In a perfect world we could all still pop into a typewriter shop close by, of even a large department store, and be confronted by a display wall with a wide range of brand new portable typewriters. If that could be the case in 2021, and I was looking for portables for the Museum of Australian Democracy’s “Yours Faithfully” exhibition, I know exactly what model typewriters I’d be there to buy. They’d be the cheapest on offer, Japanese-made, and either Nakajimas or Silver-Seikos (and at a pinch Brothers).
None of us involved in setting up the “Yours Faithfully” exhibition, which opened on December 17, 2019, had any real idea what would become of the portables being used there. I for one didn’t grasp what little supervision there would be. I appreciated that most of the typewriter users would be young children, but assumed they would be there in the company of adults who would understand some care of these machines was required. The museum guides are volunteer staff, and there are too few of them to keep a regular eye on all the exhibitions going on at what used to be called Old Parliament House. The curators are usually occupied elsewhere, and unable to constantly attend to existing exhibitions. But “Yours Faithfully” is absolutely unique, in that it is a “hands-on” exhibition – the machines are there to be used, and as often as possible.
I have been called in many times in the past 15 months to carry out running repairs on the typewriters. At first the problems were mostly minor things – ribbons yanked out and twisted up, carriage locks inadvertently applied (“This doesn’t work!”), spools replaced incorrectly, ribbon colour selector switches moved to stencil, that sort of thing. It was more interesting for me to see which typewriters stood up to the pounding they got – initially, not surprisingly, the Olivetti Lettera 32 and the Hermes Baby seemed to fare best. A Silver-Seiko kept plugging along, as did, in the main, the Olympias. But in time things have become more serious, most notably carriage levers broken off the Baby, an Adler Gabriele and, most alarmingly, a lovely Facit TP1.
Ribbons and typebars are irresistible to children.
In all of this the one important thing has been to maintain the required number of working typewriters (I would say a minimum of six, with at least four to six as back-ups). The demand has been great, and with the start of school holidays last week there were queues of people lining up waiting for when one of the portables became available to use. That’s great in terms of our wish to see people, especially young people, using typewriters, but the level of wear and tear sometimes appears to almost match the popularity of these machines.

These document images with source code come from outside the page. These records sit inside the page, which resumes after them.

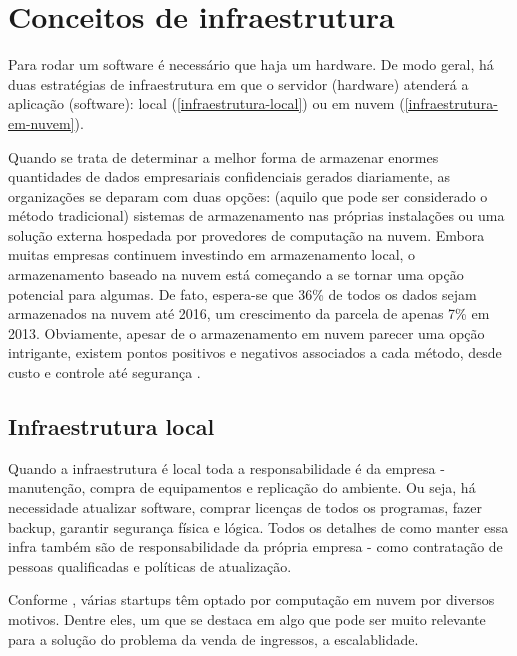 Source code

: \chapter{Conceitos de infraestrutura}

Para rodar um software é necessário que haja um hardware. De modo geral,
há duas estratégias de infraestrutura em que o servidor (hardware) atenderá a aplicação (software):
local (\autoref{infraestrutura-local}) ou em nuvem (\autoref{infraestrutura-em-nuvem}).

\begin{citacao}

Quando se trata de determinar a melhor forma de armazenar enormes quantidades de
dados empresariais confidenciais gerados diariamente, as organizações se deparam
com duas opções: (aquilo que pode ser considerado o método tradicional) sistemas
de armazenamento nas próprias instalações ou uma solução externa hospedada por
provedores de computação na nuvem. Embora muitas empresas continuem investindo
em armazenamento local, o armazenamento baseado na nuvem está começando a se
tornar uma opção potencial para algumas. De fato, espera-se que 36\% de todos
os dados sejam armazenados na nuvem até 2016, um crescimento da parcela de
apenas 7\% em 2013. Obviamente, apesar de o armazenamento em nuvem parecer
uma opção intrigante, existem pontos positivos e negativos associados a cada
método, desde custo e controle até segurança \cite{armazenamento-no-local-ou-na-nuvem}.

\end{citacao}

\section{Infraestrutura local}\label{infraestrutura-local}

Quando a infraestrutura é local toda a responsabilidade é da empresa - manutenção,
compra de equipamentos e replicação do ambiente.
Ou seja, há necessidade atualizar software, comprar licenças de todos os programas,
fazer backup, garantir segurança física e lógica.
Todos os detalhes de como manter essa infra também são de responsabilidade da própria empresa -
como contratação de pessoas qualificadas e políticas de atualização.

Conforme \cite{beneficios-da-computacao-em-nuvem-para-sua-startup}, várias startups
têm optado por computação em nuvem por diversos motivos. Dentre eles, um que se destaca
em algo que pode ser muito relevante para a solução do problema da venda de ingressos,
a escalablidade.

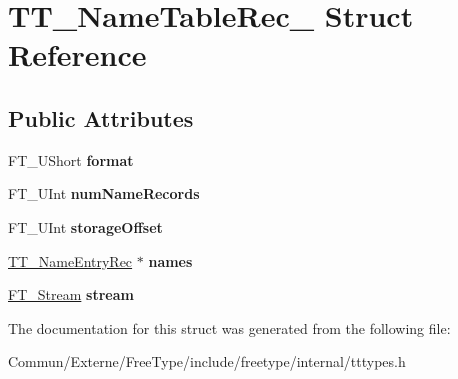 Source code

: \hypertarget{struct_t_t___name_table_rec__}{}\section{T\+T\+\_\+\+Name\+Table\+Rec\+\_\+ Struct Reference}
\label{struct_t_t___name_table_rec__}
\subsection*{Public Attributes}
\begin{DoxyCompactItemize}
\item 
F\+T\+\_\+\+U\+Short {\bfseries format}\hypertarget{struct_t_t___name_table_rec___a762c5431cbe285cb7153bb5650710fb0}{}\label{struct_t_t___name_table_rec___a762c5431cbe285cb7153bb5650710fb0}

\item 
F\+T\+\_\+\+U\+Int {\bfseries num\+Name\+Records}\hypertarget{struct_t_t___name_table_rec___a5b565d940b9d02bb69cd19da5cda61b8}{}\label{struct_t_t___name_table_rec___a5b565d940b9d02bb69cd19da5cda61b8}

\item 
F\+T\+\_\+\+U\+Int {\bfseries storage\+Offset}\hypertarget{struct_t_t___name_table_rec___a4ed1f4e78e39b2e206411e9ea4d23801}{}\label{struct_t_t___name_table_rec___a4ed1f4e78e39b2e206411e9ea4d23801}

\item 
\hyperlink{struct_t_t___name_entry_rec__}{T\+T\+\_\+\+Name\+Entry\+Rec} $\ast$ {\bfseries names}\hypertarget{struct_t_t___name_table_rec___a693aed17954386eb8fb5fd7f69d5b551}{}\label{struct_t_t___name_table_rec___a693aed17954386eb8fb5fd7f69d5b551}

\item 
\hyperlink{struct_f_t___stream_rec__}{F\+T\+\_\+\+Stream} {\bfseries stream}\hypertarget{struct_t_t___name_table_rec___a97109aec8cd7ca13f6627f3fee15d48d}{}\label{struct_t_t___name_table_rec___a97109aec8cd7ca13f6627f3fee15d48d}

\end{DoxyCompactItemize}


The documentation for this struct was generated from the following file\+:\begin{DoxyCompactItemize}
\item 
Commun/\+Externe/\+Free\+Type/include/freetype/internal/tttypes.\+h\end{DoxyCompactItemize}
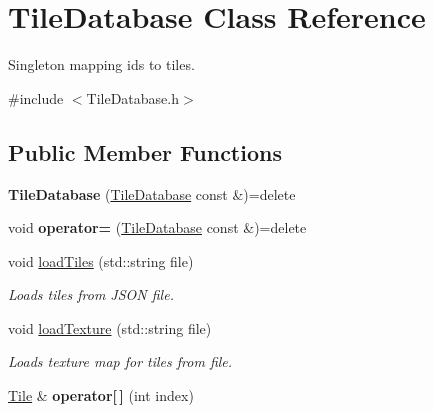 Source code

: \hypertarget{classTileDatabase}{\section{Tile\-Database Class Reference}
\label{classTileDatabase}
}


Singleton mapping ids to tiles.  




{\ttfamily \#include $<$Tile\-Database.\-h$>$}

\subsection*{Public Member Functions}
\begin{DoxyCompactItemize}
\item 
\hypertarget{classTileDatabase_a416e304c465d358759c5f75c2d9dd339}{{\bfseries Tile\-Database} (\hyperlink{classTileDatabase}{Tile\-Database} const \&)=delete}\label{classTileDatabase_a416e304c465d358759c5f75c2d9dd339}

\item 
\hypertarget{classTileDatabase_a6fea9bd536a262734b09a39e5b737250}{void {\bfseries operator=} (\hyperlink{classTileDatabase}{Tile\-Database} const \&)=delete}\label{classTileDatabase_a6fea9bd536a262734b09a39e5b737250}

\item 
void \hyperlink{classTileDatabase_a986e55f0705dbfb5428931563eff1497}{load\-Tiles} (std\-::string file)
\begin{DoxyCompactList}\small\item\em Loads tiles from J\-S\-O\-N file. \end{DoxyCompactList}\item 
\hypertarget{classTileDatabase_a1eb9f7c3ff7e497bada7a1475fb271f4}{void \hyperlink{classTileDatabase_a1eb9f7c3ff7e497bada7a1475fb271f4}{load\-Texture} (std\-::string file)}\label{classTileDatabase_a1eb9f7c3ff7e497bada7a1475fb271f4}

\begin{DoxyCompactList}\small\item\em Loads texture map for tiles from file. \end{DoxyCompactList}\item 
\hypertarget{classTileDatabase_afd8392440590a9a162104d27f93001a8}{\hyperlink{classTile}{Tile} \& {\bfseries operator\mbox{[}$\,$\mbox{]}} (int index)}\label{classTileDatabase_afd8392440590a9a162104d27f93001a8}


\end{DoxyCompactItemize}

That’s why I say my choice of typewriters for the exhibition would be different now than it was back in December 2019. Back then I supplied what I could, and assumed they could all cope. There were only a couple of Japanese portables among them. In hindsight, and if I’d had a range of typewriters to choose from, I wouldn’t be including Olivettis (there are now two Studio 45s in the line-up), a Dutch-made plastic Remington (also now two), an Adler, a Hermes Bay or a Facit TP1. I’d be just looking for Nakajimas and Silver-Seikos, sold in this country under many brand names (Chevron, Craftamatic, Imperial, Kmart, Majitouch, Pinnock and Royal, to list just a few). These are simple designs, put together in a simple way, and are nothing if not durable - and easy to fix when not. Plus, I must confess, it doesn’t break my heart to see a Nakajima or a Silver-Seiko damaged. Not that any have been, at least not seriously.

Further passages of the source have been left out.